(WORK TO BE COMPLETED) Where the records below show a line containing "with a project", start copying; end with the line containing "Customer Story Launch", and copy it too.

(SUPPLIED DATA)
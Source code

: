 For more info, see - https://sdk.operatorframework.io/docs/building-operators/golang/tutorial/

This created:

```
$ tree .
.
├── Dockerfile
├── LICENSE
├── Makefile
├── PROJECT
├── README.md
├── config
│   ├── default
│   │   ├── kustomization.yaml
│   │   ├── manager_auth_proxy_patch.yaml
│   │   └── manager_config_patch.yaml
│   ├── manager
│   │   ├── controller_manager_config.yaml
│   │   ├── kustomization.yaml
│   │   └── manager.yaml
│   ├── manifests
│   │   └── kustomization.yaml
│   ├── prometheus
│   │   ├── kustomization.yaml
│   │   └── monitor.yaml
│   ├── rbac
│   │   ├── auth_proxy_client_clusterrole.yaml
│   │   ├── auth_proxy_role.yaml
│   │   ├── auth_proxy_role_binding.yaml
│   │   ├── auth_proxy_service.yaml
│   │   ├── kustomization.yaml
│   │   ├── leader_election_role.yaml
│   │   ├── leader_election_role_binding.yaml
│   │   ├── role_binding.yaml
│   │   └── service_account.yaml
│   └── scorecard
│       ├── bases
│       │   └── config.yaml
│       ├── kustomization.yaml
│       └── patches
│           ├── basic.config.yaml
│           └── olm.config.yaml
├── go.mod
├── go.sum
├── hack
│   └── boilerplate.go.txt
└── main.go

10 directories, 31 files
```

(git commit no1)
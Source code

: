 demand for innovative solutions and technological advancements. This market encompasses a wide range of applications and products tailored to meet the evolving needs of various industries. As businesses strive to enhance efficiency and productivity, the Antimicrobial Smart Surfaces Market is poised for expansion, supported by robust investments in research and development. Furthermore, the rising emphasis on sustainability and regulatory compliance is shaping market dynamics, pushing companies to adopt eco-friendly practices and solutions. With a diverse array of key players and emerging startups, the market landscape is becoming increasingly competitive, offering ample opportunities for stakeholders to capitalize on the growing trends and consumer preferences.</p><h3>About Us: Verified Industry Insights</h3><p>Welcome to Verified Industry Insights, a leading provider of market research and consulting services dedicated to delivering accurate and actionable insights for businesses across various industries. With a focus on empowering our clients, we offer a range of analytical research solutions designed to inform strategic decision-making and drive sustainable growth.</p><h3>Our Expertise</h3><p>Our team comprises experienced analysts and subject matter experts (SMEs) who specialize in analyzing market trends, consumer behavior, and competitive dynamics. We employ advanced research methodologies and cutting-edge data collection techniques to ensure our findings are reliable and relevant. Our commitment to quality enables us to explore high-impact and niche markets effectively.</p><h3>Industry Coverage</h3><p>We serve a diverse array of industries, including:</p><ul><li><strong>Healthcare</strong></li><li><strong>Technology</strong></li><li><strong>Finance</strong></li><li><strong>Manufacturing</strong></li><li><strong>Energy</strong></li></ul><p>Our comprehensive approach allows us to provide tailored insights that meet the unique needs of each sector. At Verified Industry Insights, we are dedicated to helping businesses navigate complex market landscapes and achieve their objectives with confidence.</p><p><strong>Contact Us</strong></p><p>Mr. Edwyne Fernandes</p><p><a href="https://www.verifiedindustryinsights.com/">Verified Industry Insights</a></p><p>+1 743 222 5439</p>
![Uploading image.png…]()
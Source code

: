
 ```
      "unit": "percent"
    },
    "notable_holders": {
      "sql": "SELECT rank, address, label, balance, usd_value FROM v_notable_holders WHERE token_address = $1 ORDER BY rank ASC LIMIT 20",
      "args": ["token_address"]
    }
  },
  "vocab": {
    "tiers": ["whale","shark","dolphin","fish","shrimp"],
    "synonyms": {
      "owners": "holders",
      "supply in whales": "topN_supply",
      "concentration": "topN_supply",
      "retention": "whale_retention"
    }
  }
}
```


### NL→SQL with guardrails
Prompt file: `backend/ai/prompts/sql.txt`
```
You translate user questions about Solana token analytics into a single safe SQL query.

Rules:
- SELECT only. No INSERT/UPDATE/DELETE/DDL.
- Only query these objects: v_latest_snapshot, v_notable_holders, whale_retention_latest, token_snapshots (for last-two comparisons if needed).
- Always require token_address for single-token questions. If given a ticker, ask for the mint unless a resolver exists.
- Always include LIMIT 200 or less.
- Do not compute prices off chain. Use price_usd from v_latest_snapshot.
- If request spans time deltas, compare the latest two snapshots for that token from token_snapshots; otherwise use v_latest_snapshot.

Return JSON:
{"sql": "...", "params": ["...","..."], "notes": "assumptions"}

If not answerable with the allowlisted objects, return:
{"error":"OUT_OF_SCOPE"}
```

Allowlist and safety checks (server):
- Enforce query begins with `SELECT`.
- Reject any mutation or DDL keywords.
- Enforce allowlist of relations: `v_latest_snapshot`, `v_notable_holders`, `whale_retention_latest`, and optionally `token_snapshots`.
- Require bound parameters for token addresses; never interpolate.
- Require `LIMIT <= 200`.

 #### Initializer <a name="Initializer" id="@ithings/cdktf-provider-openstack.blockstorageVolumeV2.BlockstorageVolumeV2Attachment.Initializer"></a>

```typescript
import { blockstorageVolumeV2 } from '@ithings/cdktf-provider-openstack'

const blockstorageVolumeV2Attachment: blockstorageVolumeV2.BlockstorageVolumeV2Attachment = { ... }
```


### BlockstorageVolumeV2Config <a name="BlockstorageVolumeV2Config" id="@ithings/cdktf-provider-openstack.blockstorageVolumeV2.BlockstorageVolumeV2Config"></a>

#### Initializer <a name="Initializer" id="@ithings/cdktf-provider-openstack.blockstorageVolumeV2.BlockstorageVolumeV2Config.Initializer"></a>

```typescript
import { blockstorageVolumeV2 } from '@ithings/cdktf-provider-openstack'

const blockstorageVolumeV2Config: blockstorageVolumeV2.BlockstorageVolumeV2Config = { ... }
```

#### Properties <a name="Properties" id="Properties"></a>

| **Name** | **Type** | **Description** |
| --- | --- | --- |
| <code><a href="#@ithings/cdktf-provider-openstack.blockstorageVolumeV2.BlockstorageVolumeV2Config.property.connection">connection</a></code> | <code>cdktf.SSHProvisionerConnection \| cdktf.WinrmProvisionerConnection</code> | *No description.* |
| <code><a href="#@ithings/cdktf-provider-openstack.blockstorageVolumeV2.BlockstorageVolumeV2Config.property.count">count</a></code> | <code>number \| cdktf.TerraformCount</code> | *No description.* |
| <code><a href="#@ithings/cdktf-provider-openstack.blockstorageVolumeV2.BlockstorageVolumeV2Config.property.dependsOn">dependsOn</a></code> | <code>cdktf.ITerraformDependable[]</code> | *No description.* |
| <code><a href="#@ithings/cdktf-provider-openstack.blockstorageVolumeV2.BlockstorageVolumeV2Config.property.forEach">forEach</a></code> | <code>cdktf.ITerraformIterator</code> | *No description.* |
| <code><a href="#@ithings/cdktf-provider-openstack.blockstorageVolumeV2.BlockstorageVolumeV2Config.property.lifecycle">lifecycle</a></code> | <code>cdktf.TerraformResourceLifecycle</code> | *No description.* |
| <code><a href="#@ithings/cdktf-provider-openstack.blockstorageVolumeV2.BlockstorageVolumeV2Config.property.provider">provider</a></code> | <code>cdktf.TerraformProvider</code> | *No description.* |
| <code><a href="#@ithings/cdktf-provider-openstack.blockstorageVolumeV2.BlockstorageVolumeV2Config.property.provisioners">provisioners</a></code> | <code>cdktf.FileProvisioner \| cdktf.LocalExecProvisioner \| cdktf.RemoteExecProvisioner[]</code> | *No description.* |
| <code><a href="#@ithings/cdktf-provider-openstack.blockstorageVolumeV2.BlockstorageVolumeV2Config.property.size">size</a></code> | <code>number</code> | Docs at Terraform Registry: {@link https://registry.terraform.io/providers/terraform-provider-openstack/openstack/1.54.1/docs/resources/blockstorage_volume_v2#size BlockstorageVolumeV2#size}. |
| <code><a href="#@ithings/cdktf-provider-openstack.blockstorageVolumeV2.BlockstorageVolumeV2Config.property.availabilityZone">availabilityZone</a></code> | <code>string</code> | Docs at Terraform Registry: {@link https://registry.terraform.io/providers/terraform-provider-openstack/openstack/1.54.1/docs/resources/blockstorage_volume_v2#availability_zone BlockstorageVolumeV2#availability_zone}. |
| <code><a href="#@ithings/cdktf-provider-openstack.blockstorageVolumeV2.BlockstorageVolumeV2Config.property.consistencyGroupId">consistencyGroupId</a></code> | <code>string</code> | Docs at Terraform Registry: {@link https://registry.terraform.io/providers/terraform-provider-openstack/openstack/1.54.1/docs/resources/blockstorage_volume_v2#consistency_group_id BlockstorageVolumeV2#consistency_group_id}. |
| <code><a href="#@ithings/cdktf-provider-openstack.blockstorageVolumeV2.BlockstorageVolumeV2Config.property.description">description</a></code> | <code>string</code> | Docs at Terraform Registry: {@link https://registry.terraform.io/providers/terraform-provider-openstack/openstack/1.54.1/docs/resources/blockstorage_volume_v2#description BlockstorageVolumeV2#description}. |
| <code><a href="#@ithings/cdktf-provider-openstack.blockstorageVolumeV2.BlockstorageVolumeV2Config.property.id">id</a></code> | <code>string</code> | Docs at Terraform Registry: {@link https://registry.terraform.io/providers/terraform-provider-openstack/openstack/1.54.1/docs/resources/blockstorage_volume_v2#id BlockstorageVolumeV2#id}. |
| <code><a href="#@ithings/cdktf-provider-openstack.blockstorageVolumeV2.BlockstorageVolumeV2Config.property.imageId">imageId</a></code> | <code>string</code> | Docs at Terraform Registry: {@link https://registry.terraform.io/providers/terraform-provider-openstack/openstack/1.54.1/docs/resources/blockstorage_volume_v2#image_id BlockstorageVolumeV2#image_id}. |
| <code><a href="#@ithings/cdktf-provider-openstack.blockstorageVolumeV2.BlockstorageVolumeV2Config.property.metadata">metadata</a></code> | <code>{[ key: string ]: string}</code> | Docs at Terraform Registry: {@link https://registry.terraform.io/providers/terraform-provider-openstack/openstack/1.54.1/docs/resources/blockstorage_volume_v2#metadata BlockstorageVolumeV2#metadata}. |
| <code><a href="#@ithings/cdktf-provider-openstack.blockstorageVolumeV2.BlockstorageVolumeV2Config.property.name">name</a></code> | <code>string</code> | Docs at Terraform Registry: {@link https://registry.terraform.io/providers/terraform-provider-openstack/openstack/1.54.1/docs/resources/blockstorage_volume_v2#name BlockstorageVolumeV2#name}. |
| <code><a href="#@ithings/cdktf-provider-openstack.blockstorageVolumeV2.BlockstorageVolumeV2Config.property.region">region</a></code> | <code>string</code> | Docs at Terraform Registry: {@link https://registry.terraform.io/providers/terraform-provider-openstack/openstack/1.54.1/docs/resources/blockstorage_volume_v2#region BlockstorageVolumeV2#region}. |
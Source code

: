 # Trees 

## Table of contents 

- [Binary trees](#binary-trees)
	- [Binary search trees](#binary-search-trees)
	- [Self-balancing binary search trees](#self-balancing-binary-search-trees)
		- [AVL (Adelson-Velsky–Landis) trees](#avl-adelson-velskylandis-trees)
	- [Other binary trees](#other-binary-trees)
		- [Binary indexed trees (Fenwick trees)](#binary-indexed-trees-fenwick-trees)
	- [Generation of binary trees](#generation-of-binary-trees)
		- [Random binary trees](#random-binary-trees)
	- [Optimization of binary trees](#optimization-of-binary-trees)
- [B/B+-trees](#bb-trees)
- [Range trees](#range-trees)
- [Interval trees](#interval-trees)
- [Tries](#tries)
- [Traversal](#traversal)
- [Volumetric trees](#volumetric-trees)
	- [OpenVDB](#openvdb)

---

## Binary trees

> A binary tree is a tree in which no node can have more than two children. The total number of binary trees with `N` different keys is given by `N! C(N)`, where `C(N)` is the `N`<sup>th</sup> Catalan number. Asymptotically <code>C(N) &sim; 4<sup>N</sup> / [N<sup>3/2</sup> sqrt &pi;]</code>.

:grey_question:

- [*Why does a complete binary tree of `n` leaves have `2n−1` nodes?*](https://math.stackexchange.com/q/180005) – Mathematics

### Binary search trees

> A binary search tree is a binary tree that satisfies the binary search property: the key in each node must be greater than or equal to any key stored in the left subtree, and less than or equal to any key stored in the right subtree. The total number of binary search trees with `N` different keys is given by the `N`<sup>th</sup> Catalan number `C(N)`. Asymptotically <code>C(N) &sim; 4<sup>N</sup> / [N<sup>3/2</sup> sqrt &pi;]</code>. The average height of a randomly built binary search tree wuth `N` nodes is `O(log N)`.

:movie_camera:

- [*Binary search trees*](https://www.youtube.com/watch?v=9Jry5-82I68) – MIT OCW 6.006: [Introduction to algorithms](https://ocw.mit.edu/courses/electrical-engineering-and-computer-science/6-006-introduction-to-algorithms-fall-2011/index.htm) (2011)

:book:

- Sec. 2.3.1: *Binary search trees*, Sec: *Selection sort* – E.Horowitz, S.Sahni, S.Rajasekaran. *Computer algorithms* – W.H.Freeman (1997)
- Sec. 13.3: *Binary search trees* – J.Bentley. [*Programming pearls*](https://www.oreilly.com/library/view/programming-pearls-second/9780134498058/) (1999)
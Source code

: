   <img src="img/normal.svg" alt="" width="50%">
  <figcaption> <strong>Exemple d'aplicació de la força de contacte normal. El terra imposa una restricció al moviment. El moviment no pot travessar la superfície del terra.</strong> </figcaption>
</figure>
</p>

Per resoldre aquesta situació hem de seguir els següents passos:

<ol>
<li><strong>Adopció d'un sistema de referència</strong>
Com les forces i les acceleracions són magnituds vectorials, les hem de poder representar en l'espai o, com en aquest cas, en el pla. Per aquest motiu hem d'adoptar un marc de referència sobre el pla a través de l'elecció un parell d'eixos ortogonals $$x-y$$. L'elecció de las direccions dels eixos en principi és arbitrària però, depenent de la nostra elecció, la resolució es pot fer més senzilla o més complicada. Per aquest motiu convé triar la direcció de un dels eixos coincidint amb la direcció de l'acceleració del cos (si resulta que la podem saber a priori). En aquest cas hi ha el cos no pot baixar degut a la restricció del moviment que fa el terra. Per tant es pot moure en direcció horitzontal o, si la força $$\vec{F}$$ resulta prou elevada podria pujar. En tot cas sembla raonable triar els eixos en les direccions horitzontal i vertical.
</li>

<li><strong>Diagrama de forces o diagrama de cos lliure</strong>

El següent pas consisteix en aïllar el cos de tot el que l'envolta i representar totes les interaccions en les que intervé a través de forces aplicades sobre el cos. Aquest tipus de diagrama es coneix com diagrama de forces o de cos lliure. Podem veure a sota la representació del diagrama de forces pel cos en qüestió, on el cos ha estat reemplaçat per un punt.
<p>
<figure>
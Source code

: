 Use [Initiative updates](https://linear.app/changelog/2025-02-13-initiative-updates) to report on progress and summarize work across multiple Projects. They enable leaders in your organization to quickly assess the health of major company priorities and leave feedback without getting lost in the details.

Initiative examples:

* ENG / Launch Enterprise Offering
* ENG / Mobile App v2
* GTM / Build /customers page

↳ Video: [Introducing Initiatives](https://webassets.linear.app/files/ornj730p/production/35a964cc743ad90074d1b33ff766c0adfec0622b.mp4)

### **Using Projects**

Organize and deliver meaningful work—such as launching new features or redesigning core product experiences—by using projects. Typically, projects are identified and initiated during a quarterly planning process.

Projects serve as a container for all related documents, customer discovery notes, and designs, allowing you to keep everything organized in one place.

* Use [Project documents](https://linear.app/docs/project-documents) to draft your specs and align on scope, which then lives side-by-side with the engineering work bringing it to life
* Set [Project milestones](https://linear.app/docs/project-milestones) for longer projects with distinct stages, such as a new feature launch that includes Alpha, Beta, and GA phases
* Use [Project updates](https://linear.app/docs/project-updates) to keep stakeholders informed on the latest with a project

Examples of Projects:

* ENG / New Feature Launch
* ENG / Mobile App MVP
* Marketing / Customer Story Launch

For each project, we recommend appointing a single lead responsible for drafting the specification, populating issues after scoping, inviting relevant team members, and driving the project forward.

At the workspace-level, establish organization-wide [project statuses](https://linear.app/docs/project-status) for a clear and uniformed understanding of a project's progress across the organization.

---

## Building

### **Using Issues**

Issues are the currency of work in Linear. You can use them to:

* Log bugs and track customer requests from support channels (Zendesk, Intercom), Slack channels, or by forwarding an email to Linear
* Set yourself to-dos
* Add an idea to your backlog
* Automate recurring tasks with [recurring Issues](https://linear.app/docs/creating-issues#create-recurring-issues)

(TASK OUTPUT)
* Use [Project updates](https://linear.app/docs/project-updates) to keep stakeholders informed on the latest with a project

Examples of Projects:

* ENG / New Feature Launch
* ENG / Mobile App MVP
* Marketing / Customer Story Launch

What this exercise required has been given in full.